ACTIVITY: Below are the entries. Transcribe exactly the lines from the one with "## Static Analysis" through the one with "and see something", ends included, and leave out all others.

(RECORDED INFORMATION Opens)

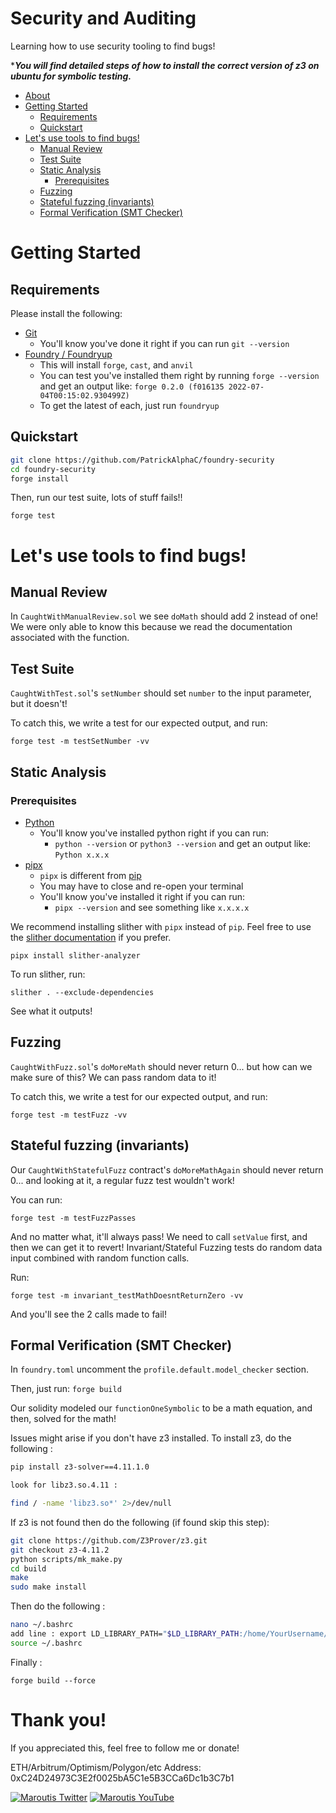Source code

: # Security and Auditing

Learning how to use security tooling to find bugs!

\***_You will find detailed steps of how to install the correct version of z3 on ubuntu for symbolic testing._**

- [About](#about)
- [Getting Started](#getting-started)
  - [Requirements](#requirements)
  - [Quickstart](#quickstart)
- [Let's use tools to find bugs!](#lets-use-tools-to-find-bugs)
  - [Manual Review](#manul-review)
  - [Test Suite](#test-suite)
  - [Static Analysis](#static-analysis)
    - [Prerequisites](#prerequisites)
  - [Fuzzing](#fuzzing)
  - [Stateful fuzzing (invariants)](#stateful-fuzzing-invariants)
  - [Formal Verification (SMT Checker)](#formal-verification-smt-checker)

# Getting Started

## Requirements

Please install the following:

- [Git](https://git-scm.com/book/en/v2/Getting-Started-Installing-Git)
  - You'll know you've done it right if you can run `git --version`
- [Foundry / Foundryup](https://github.com/gakonst/foundry)
  - This will install `forge`, `cast`, and `anvil`
  - You can test you've installed them right by running `forge --version` and get an output like: `forge 0.2.0 (f016135 2022-07-04T00:15:02.930499Z)`
  - To get the latest of each, just run `foundryup`

## Quickstart

```sh
git clone https://github.com/PatrickAlphaC/foundry-security
cd foundry-security
forge install
```

Then, run our test suite, lots of stuff fails!!

```
forge test
```

# Let's use tools to find bugs!

## Manual Review

In `CaughtWithManualReview.sol` we see `doMath` should add 2 instead of one! We were only able to know this because we read the documentation associated with the function.

## Test Suite

`CaughtWithTest.sol`'s `setNumber` should set `number` to the input parameter, but it doesn't!

To catch this, we write a test for our expected output, and run:

```
forge test -m testSetNumber -vv
```

## Static Analysis

### Prerequisites

- [Python](https://www.python.org/downloads/)
  - You'll know you've installed python right if you can run:
    - `python --version` or `python3 --version` and get an output like: `Python x.x.x`
- [pipx](https://pypa.github.io/pipx/installation/)
  - `pipx` is different from [pip](https://pypi.org/project/pip/)
  - You may have to close and re-open your terminal
  - You'll know you've installed it right if you can run:
    - `pipx --version` and see something like `x.x.x.x`

We recommend installing slither with `pipx` instead of `pip`. Feel free to use the [slither documentation](https://github.com/crytic/slither#how-to-install) if you prefer.

```
pipx install slither-analyzer
```

To run slither, run:

```
slither . --exclude-dependencies
```

See what it outputs!

## Fuzzing

`CaughtWithFuzz.sol`'s `doMoreMath` should never return 0... but how can we make sure of this? We can pass random data to it!

To catch this, we write a test for our expected output, and run:

```
forge test -m testFuzz -vv
```

## Stateful fuzzing (invariants)

Our `CaughtWithStatefulFuzz` contract's `doMoreMathAgain` should never return 0... and looking at it, a regular fuzz test wouldn't work!

You can run:

```
forge test -m testFuzzPasses
```

And no matter what, it'll always pass! We need to call `setValue` first, and then we can get it to revert! Invariant/Stateful Fuzzing tests do random data input combined with random function calls.

Run:

```
forge test -m invariant_testMathDoesntReturnZero -vv
```

And you'll see the 2 calls made to fail!

## Formal Verification (SMT Checker)

In `foundry.toml` uncomment the `profile.default.model_checker` section.

Then, just run: `forge build`

Our solidity modeled our `functionOneSymbolic` to be a math equation, and then, solved for the math!

Issues might arise if you don't have z3 installed. To install z3, do the following :

```sh
pip install z3-solver==4.11.1.0

look for libz3.so.4.11 :

find / -name 'libz3.so*' 2>/dev/null
```

If z3 is not found then do the following (if found skip this step):

```sh
git clone https://github.com/Z3Prover/z3.git
git checkout z3-4.11.2
python scripts/mk_make.py
cd build
make
sudo make install
```

Then do the following :

```sh
nano ~/.bashrc
add line : export LD_LIBRARY_PATH="$LD_LIBRARY_PATH:/home/YourUsername/.local/lib/python3.10/site-packages/z3/lib"
source ~/.bashrc

```

Finally :

```
forge build --force
```

# Thank you!

If you appreciated this, feel free to follow me or donate!

ETH/Arbitrum/Optimism/Polygon/etc Address: 0xC24D24973C3E2f0025bA5C1e5B3CCa6Dc1b3C7b1

[![Maroutis Twitter](https://img.shields.io/badge/Twitter-1D9BF0?style=for-the-badge&logo=twitter&logoColor=white)](https://twitter.com/Maroutis)
[![Maroutis YouTube](https://img.shields.io/badge/YouTube-FF0000?style=for-the-badge&logo=youtube&logoColor=white)](https://www.youtube.com/channel/UCaBWVCcRHYCNDN1aMwJ5toQ)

(RECORDED INFORMATION Closes)

WRITTEN RESPONSE:
## Static Analysis

### Prerequisites

- [Python](https://www.python.org/downloads/)
  - You'll know you've installed python right if you can run:
    - `python --version` or `python3 --version` and get an output like: `Python x.x.x`
- [pipx](https://pypa.github.io/pipx/installation/)
  - `pipx` is different from [pip](https://pypi.org/project/pip/)
  - You may have to close and re-open your terminal
  - You'll know you've installed it right if you can run:
    - `pipx --version` and see something like `x.x.x.x`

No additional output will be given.